[Records drawn from a dataset]

====

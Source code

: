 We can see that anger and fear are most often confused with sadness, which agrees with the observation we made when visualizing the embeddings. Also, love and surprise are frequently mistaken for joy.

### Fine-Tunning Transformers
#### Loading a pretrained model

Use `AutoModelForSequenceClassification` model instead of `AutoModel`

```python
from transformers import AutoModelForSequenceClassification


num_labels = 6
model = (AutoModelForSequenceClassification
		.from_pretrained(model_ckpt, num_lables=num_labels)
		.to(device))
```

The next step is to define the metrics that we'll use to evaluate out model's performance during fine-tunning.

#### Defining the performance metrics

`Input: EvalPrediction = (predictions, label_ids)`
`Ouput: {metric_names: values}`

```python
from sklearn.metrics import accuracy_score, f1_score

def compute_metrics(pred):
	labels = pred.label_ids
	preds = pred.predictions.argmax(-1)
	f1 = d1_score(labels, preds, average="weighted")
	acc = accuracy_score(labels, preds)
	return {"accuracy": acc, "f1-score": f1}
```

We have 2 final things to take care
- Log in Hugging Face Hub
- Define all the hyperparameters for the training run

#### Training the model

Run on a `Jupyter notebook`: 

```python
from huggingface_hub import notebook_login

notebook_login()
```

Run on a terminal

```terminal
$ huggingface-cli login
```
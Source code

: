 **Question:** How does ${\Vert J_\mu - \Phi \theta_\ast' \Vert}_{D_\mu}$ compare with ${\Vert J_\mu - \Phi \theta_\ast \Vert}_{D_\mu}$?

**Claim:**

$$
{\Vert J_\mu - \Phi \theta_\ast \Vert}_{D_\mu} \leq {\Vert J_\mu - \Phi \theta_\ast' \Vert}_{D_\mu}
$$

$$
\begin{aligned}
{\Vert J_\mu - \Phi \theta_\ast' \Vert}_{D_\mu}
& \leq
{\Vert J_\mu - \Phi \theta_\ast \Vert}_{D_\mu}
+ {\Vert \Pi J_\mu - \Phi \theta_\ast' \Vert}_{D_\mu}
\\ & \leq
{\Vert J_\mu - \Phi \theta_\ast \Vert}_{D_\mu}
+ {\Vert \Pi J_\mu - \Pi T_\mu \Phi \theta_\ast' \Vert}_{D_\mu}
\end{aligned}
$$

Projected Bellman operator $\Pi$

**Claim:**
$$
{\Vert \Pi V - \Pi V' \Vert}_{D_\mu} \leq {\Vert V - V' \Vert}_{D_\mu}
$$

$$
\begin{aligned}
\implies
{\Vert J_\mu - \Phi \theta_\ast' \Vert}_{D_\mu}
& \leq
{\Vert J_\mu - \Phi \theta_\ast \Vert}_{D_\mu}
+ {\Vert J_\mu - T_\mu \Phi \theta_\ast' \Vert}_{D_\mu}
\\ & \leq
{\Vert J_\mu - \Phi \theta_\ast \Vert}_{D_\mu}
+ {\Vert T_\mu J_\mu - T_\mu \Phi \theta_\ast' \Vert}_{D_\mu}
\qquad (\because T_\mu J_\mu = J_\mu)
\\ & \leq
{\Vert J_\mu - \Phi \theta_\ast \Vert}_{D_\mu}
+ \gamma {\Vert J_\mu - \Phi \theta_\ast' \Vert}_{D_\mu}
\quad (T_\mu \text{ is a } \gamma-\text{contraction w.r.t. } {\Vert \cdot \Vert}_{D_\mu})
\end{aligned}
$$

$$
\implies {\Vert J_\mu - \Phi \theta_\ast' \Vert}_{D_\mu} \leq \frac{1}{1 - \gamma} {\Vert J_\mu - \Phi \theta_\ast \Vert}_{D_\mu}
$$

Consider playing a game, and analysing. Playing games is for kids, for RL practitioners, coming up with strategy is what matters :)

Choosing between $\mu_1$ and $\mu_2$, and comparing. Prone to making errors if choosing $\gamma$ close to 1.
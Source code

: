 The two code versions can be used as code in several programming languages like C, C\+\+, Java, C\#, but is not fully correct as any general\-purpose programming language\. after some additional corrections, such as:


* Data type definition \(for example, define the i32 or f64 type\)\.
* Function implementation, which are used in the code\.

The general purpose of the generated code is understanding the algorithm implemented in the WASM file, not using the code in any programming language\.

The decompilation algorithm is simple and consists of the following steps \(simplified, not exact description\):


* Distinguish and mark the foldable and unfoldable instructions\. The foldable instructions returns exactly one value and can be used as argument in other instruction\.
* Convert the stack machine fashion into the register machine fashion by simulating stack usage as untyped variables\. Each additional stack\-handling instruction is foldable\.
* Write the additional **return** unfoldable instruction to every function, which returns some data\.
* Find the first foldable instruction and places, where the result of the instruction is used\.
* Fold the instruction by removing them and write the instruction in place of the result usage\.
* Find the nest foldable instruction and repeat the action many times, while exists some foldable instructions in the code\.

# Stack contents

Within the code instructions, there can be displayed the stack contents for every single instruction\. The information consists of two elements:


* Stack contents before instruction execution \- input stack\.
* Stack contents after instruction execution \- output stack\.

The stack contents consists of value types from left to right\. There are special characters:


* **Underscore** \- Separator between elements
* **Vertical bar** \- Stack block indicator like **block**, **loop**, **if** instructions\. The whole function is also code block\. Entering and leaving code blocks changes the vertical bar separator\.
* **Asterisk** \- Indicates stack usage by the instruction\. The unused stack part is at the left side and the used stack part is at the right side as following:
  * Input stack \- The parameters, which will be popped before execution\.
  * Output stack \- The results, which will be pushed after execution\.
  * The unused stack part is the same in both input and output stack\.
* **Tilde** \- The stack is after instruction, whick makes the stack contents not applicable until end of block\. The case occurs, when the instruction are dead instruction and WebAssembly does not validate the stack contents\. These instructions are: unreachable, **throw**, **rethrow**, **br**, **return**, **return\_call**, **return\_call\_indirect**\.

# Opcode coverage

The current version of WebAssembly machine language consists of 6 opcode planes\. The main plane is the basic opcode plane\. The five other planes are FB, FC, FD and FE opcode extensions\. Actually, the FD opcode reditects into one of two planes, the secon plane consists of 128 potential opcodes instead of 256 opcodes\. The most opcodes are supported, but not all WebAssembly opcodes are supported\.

====

Task goal - Taking care to match every character, output all of the entries above.

Reply -
Source code

: We can see that anger and fear are most often confused with sadness, which agrees with the observation we made when visualizing the embeddings. Also, love and surprise are frequently mistaken for joy.

### Fine-Tunning Transformers
#### Loading a pretrained model

Use `AutoModelForSequenceClassification` model instead of `AutoModel`

```python
from transformers import AutoModelForSequenceClassification


num_labels = 6
model = (AutoModelForSequenceClassification
		.from_pretrained(model_ckpt, num_lables=num_labels)
		.to(device))
```

The next step is to define the metrics that we'll use to evaluate out model's performance during fine-tunning.

#### Defining the performance metrics

`Input: EvalPrediction = (predictions, label_ids)`
`Ouput: {metric_names: values}`

```python
from sklearn.metrics import accuracy_score, f1_score

def compute_metrics(pred):
	labels = pred.label_ids
	preds = pred.predictions.argmax(-1)
	f1 = d1_score(labels, preds, average="weighted")
	acc = accuracy_score(labels, preds)
	return {"accuracy": acc, "f1-score": f1}
```

We have 2 final things to take care
- Log in Hugging Face Hub
- Define all the hyperparameters for the training run

#### Training the model

Run on a `Jupyter notebook`: 

```python
from huggingface_hub import notebook_login

notebook_login()
```

Run on a terminal

```terminal
$ huggingface-cli login
```
Source code

: **Question:** How does ${\Vert J_\mu - \Phi \theta_\ast' \Vert}_{D_\mu}$ compare with ${\Vert J_\mu - \Phi \theta_\ast \Vert}_{D_\mu}$?

**Claim:**

$$
{\Vert J_\mu - \Phi \theta_\ast \Vert}_{D_\mu} \leq {\Vert J_\mu - \Phi \theta_\ast' \Vert}_{D_\mu}
$$

$$
\begin{aligned}
{\Vert J_\mu - \Phi \theta_\ast' \Vert}_{D_\mu}
& \leq
{\Vert J_\mu - \Phi \theta_\ast \Vert}_{D_\mu}
+ {\Vert \Pi J_\mu - \Phi \theta_\ast' \Vert}_{D_\mu}
\\ & \leq
{\Vert J_\mu - \Phi \theta_\ast \Vert}_{D_\mu}
+ {\Vert \Pi J_\mu - \Pi T_\mu \Phi \theta_\ast' \Vert}_{D_\mu}
\end{aligned}
$$

Projected Bellman operator $\Pi$

**Claim:**
$$
{\Vert \Pi V - \Pi V' \Vert}_{D_\mu} \leq {\Vert V - V' \Vert}_{D_\mu}
$$

$$
\begin{aligned}
\implies
{\Vert J_\mu - \Phi \theta_\ast' \Vert}_{D_\mu}
& \leq
{\Vert J_\mu - \Phi \theta_\ast \Vert}_{D_\mu}
+ {\Vert J_\mu - T_\mu \Phi \theta_\ast' \Vert}_{D_\mu}
\\ & \leq
{\Vert J_\mu - \Phi \theta_\ast \Vert}_{D_\mu}
+ {\Vert T_\mu J_\mu - T_\mu \Phi \theta_\ast' \Vert}_{D_\mu}
\qquad (\because T_\mu J_\mu = J_\mu)
\\ & \leq
{\Vert J_\mu - \Phi \theta_\ast \Vert}_{D_\mu}
+ \gamma {\Vert J_\mu - \Phi \theta_\ast' \Vert}_{D_\mu}
\quad (T_\mu \text{ is a } \gamma-\text{contraction w.r.t. } {\Vert \cdot \Vert}_{D_\mu})
\end{aligned}
$$

$$
\implies {\Vert J_\mu - \Phi \theta_\ast' \Vert}_{D_\mu} \leq \frac{1}{1 - \gamma} {\Vert J_\mu - \Phi \theta_\ast \Vert}_{D_\mu}
$$

Consider playing a game, and analysing. Playing games is for kids, for RL practitioners, coming up with strategy is what matters :)

Choosing between $\mu_1$ and $\mu_2$, and comparing. Prone to making errors if choosing $\gamma$ close to 1.
Source code

: The two code versions can be used as code in several programming languages like C, C\+\+, Java, C\#, but is not fully correct as any general\-purpose programming language\. after some additional corrections, such as:


* Data type definition \(for example, define the i32 or f64 type\)\.
* Function implementation, which are used in the code\.

The general purpose of the generated code is understanding the algorithm implemented in the WASM file, not using the code in any programming language\.

The decompilation algorithm is simple and consists of the following steps \(simplified, not exact description\):


* Distinguish and mark the foldable and unfoldable instructions\. The foldable instructions returns exactly one value and can be used as argument in other instruction\.
* Convert the stack machine fashion into the register machine fashion by simulating stack usage as untyped variables\. Each additional stack\-handling instruction is foldable\.
* Write the additional **return** unfoldable instruction to every function, which returns some data\.
* Find the first foldable instruction and places, where the result of the instruction is used\.
* Fold the instruction by removing them and write the instruction in place of the result usage\.
* Find the nest foldable instruction and repeat the action many times, while exists some foldable instructions in the code\.

# Stack contents

Within the code instructions, there can be displayed the stack contents for every single instruction\. The information consists of two elements:


* Stack contents before instruction execution \- input stack\.
* Stack contents after instruction execution \- output stack\.

The stack contents consists of value types from left to right\. There are special characters:


* **Underscore** \- Separator between elements
* **Vertical bar** \- Stack block indicator like **block**, **loop**, **if** instructions\. The whole function is also code block\. Entering and leaving code blocks changes the vertical bar separator\.
* **Asterisk** \- Indicates stack usage by the instruction\. The unused stack part is at the left side and the used stack part is at the right side as following:
  * Input stack \- The parameters, which will be popped before execution\.
  * Output stack \- The results, which will be pushed after execution\.
  * The unused stack part is the same in both input and output stack\.
* **Tilde** \- The stack is after instruction, whick makes the stack contents not applicable until end of block\. The case occurs, when the instruction are dead instruction and WebAssembly does not validate the stack contents\. These instructions are: unreachable, **throw**, **rethrow**, **br**, **return**, **return\_call**, **return\_call\_indirect**\.

# Opcode coverage

The current version of WebAssembly machine language consists of 6 opcode planes\. The main plane is the basic opcode plane\. The five other planes are FB, FC, FD and FE opcode extensions\. Actually, the FD opcode reditects into one of two planes, the secon plane consists of 128 potential opcodes instead of 256 opcodes\. The most opcodes are supported, but not all WebAssembly opcodes are supported\.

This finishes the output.